# Task directions:
Among the records below, find the line that has "đến cùng, Tô"; from there, give the lines again exactly, and stop after the line that has "đây chẳng lẽ".
Stored data Start Marker
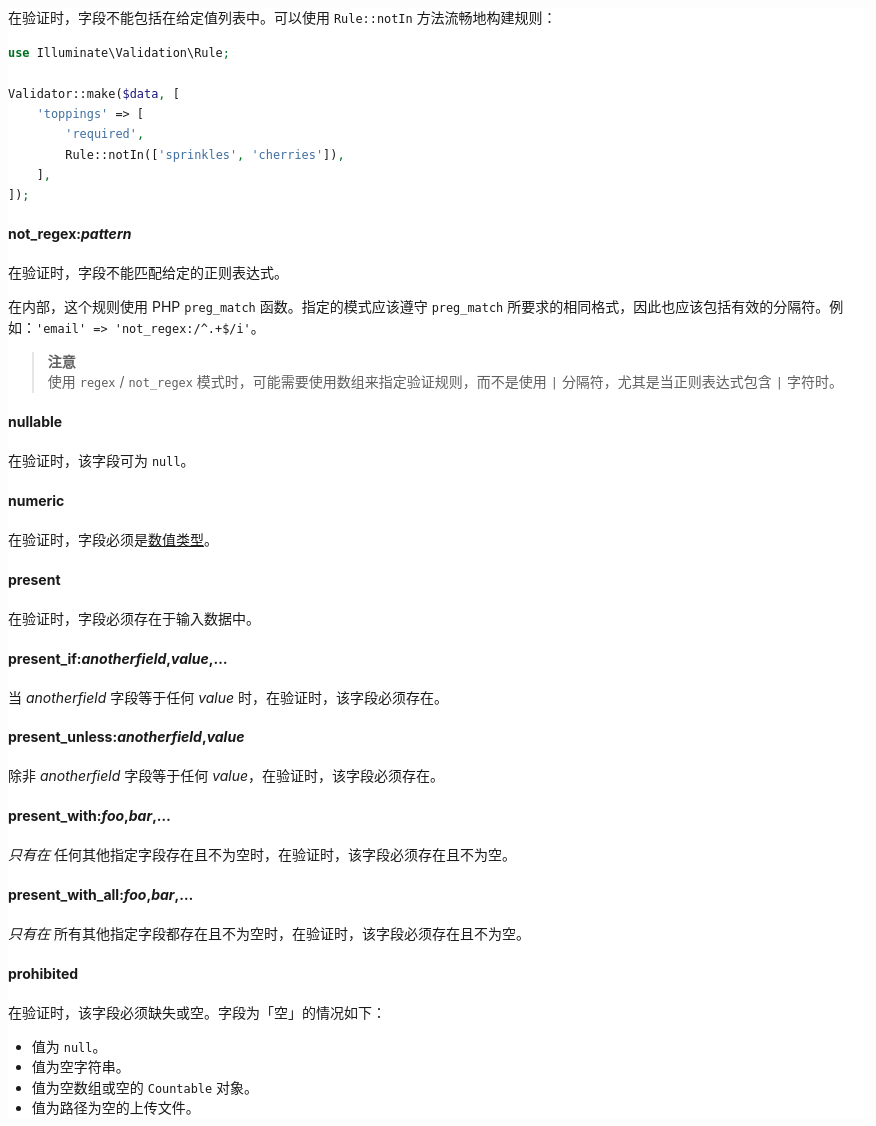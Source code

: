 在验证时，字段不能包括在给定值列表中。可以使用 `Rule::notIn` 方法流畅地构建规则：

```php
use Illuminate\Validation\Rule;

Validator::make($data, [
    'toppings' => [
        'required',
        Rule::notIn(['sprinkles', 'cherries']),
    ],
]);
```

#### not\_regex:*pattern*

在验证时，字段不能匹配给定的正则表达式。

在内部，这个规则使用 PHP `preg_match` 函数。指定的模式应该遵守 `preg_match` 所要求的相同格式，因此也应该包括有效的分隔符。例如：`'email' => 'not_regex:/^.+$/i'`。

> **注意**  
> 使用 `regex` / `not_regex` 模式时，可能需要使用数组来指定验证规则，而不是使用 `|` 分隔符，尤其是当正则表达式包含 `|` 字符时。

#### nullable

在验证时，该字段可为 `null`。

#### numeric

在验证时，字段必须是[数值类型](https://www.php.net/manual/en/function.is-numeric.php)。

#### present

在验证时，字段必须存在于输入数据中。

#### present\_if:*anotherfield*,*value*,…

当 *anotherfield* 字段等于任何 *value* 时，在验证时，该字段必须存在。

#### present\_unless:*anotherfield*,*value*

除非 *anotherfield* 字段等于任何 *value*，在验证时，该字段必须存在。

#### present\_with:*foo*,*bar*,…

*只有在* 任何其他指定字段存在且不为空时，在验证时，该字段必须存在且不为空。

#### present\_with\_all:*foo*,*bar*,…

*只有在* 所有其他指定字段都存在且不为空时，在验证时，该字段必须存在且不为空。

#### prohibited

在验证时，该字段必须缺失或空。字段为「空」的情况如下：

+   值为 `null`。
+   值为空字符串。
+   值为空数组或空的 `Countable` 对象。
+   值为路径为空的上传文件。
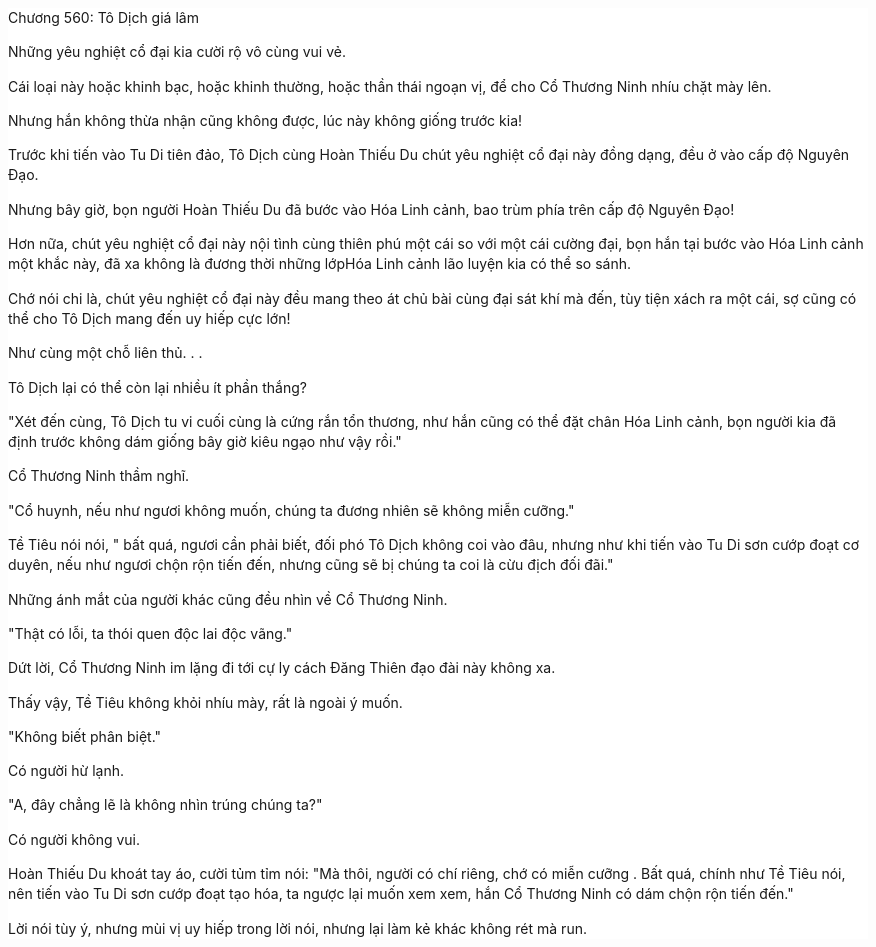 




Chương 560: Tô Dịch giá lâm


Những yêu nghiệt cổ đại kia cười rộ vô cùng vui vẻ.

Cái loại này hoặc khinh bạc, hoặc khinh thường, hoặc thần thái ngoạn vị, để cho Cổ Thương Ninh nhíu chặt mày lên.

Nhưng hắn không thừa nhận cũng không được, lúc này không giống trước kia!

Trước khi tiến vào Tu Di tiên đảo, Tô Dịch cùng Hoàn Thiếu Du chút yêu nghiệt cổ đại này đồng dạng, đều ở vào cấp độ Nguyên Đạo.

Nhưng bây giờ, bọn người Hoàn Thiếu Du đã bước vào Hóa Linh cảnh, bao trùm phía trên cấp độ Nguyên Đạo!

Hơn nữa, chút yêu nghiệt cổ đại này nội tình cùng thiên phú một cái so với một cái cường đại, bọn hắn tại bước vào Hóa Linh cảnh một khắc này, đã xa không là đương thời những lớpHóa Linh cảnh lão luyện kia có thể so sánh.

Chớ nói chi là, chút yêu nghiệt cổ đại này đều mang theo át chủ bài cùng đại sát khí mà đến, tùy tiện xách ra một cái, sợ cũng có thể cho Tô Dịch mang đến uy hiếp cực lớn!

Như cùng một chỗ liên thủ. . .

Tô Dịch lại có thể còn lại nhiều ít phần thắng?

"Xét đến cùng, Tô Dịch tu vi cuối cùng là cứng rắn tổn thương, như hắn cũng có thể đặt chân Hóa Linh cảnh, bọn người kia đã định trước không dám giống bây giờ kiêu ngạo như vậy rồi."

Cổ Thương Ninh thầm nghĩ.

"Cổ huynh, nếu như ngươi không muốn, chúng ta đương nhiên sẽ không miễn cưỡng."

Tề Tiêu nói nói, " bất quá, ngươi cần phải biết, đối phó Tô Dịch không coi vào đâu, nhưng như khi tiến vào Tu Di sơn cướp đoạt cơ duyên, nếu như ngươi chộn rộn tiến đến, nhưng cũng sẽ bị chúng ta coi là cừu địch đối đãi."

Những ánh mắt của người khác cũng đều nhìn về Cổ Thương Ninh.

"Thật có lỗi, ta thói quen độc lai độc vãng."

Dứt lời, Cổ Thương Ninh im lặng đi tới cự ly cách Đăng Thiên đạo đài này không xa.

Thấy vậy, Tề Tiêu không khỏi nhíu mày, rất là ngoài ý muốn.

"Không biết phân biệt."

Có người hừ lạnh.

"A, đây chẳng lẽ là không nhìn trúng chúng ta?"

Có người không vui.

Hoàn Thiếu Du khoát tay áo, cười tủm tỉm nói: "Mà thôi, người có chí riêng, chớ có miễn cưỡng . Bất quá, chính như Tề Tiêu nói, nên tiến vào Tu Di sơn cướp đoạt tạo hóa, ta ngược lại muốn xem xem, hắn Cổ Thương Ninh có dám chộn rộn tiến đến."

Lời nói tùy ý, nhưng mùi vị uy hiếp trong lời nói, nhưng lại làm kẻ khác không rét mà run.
Stored data End Marker
# Written answer:
"Xét đến cùng, Tô Dịch tu vi cuối cùng là cứng rắn tổn thương, như hắn cũng có thể đặt chân Hóa Linh cảnh, bọn người kia đã định trước không dám giống bây giờ kiêu ngạo như vậy rồi."

Cổ Thương Ninh thầm nghĩ.

"Cổ huynh, nếu như ngươi không muốn, chúng ta đương nhiên sẽ không miễn cưỡng."

Tề Tiêu nói nói, " bất quá, ngươi cần phải biết, đối phó Tô Dịch không coi vào đâu, nhưng như khi tiến vào Tu Di sơn cướp đoạt cơ duyên, nếu như ngươi chộn rộn tiến đến, nhưng cũng sẽ bị chúng ta coi là cừu địch đối đãi."

Những ánh mắt của người khác cũng đều nhìn về Cổ Thương Ninh.

"Thật có lỗi, ta thói quen độc lai độc vãng."

Dứt lời, Cổ Thương Ninh im lặng đi tới cự ly cách Đăng Thiên đạo đài này không xa.

Thấy vậy, Tề Tiêu không khỏi nhíu mày, rất là ngoài ý muốn.

"Không biết phân biệt."

Có người hừ lạnh.

"A, đây chẳng lẽ là không nhìn trúng chúng ta?"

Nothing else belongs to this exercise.